Woonsituatie

Woningbestand

In 2007 leefde 61% van de Polen (weinig naar EU maatstaven) in één van de plaatsen met meer dan 5000 inwoners die het land telt. Vooral in de steden bewonen de meeste Poolse huishoudens (EU15: ruim 20%) een appartement in een grote flat die neergezet werd in de communistische tijd. De woningnood nam vooral door het groeiende aantal eenper­soonshuishoudens na 1990 toe en velen gingen in afwachting van woonruimte provisorisch buiten de stad wonen. Deze situatie werd m.n onder arme Polen, waaronder veel werklozen, structureel. Aan de stadsranden ontstonden grote volkstuincomplexen waar minvermogende Polen wonen en waar stedelingen hun weekend doorbrengen. Tussen 1989 en 2002 werden er 1,3 miljoen wooneenheden bijgebouwd en 0,4 miljoen vooroorlogse huizen gesloopt. Hierdoor groeide het hele bestand met 8,5% tot 12 miljoen eenheden (5,3% leegstaand; weinig naar EU maatstaven) en het aandeel vooroorlogse woningen daalde van 30 naar 23%. In 2004 bevond 63% van de eenheden zich in meergezinswoningen (EU15 47%, Eu10 56%), waaronder 39% in flats van 4 of meer verdiepingen (EU10 34%, EU15 14%; bron Housing statistics in the EU 2005/06 van cecodhas). In 2007 was het bestand landelijk gegroeid naar 13 miljoen woningen (+1.8% t.o.v 2005; 342/1000 inwoners; bron concise statistical yearbook 2008).

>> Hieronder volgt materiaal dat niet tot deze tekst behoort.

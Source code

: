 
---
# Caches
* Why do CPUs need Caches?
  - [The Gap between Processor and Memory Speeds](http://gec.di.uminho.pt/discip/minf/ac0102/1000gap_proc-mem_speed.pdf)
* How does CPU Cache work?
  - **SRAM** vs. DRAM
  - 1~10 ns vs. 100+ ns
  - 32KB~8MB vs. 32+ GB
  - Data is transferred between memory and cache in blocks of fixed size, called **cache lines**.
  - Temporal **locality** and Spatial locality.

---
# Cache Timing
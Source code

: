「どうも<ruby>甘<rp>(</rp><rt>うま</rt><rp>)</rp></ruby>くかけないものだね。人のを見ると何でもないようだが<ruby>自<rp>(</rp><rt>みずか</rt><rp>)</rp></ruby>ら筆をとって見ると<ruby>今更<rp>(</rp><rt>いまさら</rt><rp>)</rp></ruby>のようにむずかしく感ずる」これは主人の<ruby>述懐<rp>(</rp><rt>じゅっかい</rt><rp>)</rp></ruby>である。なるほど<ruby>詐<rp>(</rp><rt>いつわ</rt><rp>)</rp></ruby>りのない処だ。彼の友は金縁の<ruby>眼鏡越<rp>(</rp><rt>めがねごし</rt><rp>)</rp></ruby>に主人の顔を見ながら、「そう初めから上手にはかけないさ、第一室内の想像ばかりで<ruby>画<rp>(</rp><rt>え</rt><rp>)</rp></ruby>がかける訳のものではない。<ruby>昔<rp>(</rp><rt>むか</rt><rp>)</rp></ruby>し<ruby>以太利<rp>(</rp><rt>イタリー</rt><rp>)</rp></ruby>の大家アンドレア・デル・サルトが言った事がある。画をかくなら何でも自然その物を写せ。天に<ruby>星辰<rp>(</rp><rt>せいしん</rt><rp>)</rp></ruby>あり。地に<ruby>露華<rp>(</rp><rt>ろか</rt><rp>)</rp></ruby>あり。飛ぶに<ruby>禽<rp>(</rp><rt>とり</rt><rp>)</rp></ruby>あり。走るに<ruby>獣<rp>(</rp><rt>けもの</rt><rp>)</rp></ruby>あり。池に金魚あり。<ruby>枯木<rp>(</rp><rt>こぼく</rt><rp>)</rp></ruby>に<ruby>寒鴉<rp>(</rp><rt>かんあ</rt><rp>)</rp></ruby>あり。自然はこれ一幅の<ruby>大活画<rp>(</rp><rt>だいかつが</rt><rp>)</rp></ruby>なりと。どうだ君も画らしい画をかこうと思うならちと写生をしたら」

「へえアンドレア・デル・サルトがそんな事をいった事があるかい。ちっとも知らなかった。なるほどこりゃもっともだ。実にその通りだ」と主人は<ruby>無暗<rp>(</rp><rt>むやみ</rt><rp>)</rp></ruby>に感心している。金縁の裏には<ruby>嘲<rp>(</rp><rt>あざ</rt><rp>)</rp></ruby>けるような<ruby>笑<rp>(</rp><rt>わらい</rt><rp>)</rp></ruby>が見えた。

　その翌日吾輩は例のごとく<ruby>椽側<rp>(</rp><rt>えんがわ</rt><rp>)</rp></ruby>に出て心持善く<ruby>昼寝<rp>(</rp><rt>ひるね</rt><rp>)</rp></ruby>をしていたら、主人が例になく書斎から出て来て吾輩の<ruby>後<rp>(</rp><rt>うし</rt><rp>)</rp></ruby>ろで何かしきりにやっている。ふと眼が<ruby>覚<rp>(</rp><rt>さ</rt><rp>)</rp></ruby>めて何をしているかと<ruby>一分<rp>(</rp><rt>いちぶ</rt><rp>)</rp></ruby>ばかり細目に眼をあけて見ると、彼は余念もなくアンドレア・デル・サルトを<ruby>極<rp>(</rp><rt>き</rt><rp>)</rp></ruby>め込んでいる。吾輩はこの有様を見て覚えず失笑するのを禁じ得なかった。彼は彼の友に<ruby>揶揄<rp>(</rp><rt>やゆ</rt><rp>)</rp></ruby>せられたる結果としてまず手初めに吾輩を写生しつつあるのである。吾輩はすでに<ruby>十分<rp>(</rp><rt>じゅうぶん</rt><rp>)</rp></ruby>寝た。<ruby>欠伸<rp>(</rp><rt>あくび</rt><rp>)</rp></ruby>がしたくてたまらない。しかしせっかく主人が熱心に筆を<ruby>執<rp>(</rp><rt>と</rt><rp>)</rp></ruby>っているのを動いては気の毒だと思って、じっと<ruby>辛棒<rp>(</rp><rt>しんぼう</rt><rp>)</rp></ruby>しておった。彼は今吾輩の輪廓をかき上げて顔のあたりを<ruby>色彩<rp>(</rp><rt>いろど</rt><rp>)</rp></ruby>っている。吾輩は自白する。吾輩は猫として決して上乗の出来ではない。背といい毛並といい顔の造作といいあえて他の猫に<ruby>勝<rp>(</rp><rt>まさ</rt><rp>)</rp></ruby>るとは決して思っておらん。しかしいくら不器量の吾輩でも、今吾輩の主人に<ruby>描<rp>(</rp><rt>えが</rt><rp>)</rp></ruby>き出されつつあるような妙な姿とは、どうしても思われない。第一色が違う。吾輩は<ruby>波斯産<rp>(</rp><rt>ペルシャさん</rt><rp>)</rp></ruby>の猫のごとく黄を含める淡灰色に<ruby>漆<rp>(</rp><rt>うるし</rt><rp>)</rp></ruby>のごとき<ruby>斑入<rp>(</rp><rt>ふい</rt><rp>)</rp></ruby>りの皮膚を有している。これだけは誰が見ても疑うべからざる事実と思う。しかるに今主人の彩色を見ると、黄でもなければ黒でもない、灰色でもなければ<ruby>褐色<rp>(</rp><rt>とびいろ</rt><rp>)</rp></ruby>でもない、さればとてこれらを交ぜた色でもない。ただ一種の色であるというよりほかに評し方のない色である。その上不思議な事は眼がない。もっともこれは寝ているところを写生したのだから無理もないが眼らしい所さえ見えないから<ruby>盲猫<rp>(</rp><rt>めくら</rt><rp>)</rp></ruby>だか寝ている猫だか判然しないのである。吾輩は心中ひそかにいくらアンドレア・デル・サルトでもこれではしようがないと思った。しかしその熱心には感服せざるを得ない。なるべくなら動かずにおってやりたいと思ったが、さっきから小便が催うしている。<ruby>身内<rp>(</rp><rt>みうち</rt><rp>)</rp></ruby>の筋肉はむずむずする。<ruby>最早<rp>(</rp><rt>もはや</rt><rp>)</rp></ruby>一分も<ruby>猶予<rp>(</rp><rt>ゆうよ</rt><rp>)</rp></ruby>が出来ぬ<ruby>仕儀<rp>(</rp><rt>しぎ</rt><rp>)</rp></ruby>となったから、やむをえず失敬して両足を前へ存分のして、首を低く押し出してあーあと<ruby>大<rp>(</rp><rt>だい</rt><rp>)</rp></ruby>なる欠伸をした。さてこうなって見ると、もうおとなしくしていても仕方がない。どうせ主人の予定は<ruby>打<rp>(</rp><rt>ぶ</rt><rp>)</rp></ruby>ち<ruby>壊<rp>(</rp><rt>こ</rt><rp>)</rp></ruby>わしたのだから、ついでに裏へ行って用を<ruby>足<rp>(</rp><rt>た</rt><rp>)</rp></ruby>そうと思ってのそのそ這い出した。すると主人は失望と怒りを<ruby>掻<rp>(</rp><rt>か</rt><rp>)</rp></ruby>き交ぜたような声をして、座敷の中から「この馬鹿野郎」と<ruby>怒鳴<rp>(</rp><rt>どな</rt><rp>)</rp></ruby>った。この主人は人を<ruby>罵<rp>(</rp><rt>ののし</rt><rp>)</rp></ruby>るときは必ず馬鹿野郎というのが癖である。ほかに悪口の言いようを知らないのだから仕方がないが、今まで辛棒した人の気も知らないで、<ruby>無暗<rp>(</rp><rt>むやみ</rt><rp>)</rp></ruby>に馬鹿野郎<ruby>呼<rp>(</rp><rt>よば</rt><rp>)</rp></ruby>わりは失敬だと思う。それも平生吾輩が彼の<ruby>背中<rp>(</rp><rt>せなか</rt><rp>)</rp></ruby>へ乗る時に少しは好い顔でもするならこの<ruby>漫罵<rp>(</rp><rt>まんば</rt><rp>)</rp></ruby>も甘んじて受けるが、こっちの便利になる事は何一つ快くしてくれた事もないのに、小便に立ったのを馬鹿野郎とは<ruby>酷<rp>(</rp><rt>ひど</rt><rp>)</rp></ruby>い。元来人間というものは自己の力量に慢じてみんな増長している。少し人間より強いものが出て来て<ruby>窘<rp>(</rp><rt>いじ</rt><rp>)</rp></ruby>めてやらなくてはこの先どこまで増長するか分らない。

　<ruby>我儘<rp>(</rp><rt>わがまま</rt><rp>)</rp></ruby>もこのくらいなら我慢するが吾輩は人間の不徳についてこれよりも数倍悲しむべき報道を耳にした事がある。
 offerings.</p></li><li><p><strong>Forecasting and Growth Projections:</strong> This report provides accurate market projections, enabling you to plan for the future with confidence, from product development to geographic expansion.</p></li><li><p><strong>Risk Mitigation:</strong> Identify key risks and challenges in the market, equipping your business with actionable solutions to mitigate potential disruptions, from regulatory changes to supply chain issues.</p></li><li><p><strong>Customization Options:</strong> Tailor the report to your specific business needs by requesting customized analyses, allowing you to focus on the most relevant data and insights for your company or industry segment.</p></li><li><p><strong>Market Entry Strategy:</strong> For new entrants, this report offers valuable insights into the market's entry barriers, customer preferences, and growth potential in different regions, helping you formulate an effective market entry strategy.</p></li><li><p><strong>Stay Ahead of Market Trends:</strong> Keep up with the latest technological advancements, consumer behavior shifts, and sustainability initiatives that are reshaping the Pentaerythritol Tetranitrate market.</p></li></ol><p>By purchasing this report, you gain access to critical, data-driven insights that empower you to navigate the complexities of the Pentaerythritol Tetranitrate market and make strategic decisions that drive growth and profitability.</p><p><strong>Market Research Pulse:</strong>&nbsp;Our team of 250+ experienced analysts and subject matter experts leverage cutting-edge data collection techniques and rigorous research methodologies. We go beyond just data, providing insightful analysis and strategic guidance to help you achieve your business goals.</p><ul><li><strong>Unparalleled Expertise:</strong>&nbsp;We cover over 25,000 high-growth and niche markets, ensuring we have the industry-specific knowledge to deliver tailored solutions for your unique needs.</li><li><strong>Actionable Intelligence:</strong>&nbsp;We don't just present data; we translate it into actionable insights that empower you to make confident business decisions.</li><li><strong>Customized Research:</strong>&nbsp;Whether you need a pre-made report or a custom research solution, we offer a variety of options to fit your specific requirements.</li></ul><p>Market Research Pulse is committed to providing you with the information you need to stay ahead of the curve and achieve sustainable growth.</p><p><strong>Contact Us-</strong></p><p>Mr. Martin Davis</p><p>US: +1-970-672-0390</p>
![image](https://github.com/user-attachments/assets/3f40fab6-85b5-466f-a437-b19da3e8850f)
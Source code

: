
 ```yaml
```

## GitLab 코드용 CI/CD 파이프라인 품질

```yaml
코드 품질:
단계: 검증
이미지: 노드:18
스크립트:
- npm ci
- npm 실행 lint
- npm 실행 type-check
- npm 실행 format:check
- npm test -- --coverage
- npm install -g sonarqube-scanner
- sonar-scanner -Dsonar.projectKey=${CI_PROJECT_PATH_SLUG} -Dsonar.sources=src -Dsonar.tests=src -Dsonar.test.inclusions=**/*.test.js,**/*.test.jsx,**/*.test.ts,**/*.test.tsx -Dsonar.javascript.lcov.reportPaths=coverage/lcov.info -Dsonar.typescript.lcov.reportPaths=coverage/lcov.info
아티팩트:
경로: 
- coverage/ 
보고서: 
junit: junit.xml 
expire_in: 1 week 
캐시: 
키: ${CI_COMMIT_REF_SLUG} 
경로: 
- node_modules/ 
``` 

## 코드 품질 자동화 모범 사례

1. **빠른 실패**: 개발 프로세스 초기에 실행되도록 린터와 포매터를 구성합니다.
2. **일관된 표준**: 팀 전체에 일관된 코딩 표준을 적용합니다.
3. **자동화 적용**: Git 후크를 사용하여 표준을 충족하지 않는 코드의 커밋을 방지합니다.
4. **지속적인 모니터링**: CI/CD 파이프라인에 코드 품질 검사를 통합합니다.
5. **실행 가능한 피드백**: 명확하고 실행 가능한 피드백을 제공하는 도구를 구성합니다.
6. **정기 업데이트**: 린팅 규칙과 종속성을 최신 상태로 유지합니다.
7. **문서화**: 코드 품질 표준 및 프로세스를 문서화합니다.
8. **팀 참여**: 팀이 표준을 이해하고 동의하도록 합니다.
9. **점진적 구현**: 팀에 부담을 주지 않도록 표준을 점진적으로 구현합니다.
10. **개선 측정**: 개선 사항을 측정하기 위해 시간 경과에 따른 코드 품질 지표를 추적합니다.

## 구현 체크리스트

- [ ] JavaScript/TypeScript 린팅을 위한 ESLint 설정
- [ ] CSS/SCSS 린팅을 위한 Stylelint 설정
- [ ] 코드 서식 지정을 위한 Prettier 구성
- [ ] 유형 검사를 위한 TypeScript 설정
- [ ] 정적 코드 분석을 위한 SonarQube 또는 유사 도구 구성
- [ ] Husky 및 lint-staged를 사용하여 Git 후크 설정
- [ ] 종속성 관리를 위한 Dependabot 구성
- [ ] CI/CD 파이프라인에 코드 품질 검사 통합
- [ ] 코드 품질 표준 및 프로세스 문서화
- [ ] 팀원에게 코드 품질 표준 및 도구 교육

In de stad overheersen nog steeds de appartementenwoningen (erg veel flats). Familoks zijn vooroorlogse meergezinswoningen in industriesteden in Silezië; vaak met 2 of 3 etages. In de centra van Poolse steden zijn kaminiece (huurkazernes) typerend met winkels en bedrijfjes op de onderste verdieping en daarboven flats. Ze staan er vaak al honderden jaren, maar veel ervan zijn na de oorlog in oorspronkelijke stijl herbouwd. Op het Poolse platteland bepalen vrijstaande woningen het beeld. Vooroorlogse woningen daar zijn vaak van hout. Ze hebben meestal één woonlaag en dubbele ramen waarvan er één naar binnen en een naar buiten toe open kan. Tegenwoordig dienen ze dikwijls als zomerhuis. Veel plattelandswoningen die tussen de 60er en de 90er jaren zijn gebouwd hebben 2 of 3 lagen. De vaak half ondergrondse onderste verdieping is niet om in te wonen, maar dient als opslag of kantoorruimte of als garage. Bij de oudere huizen bevinden de woon en slaapruimtes zich in de laag daarboven en nieuwere huizen hebben een 3e laag voor de slaapkamers. Een flink aantal woningen is gebouwd om 2 of 3 gezinnen te herbergen zodat kinderen met hun gezin bij ouders kunnen gaan inwonen zolang ze voor een eigen huis sparen. Daarom hebben de 2e en de 3e woonlaag bijv beide een keuken en sanitair. Ook wordt een deel van zo’n woning vaak verhuurd.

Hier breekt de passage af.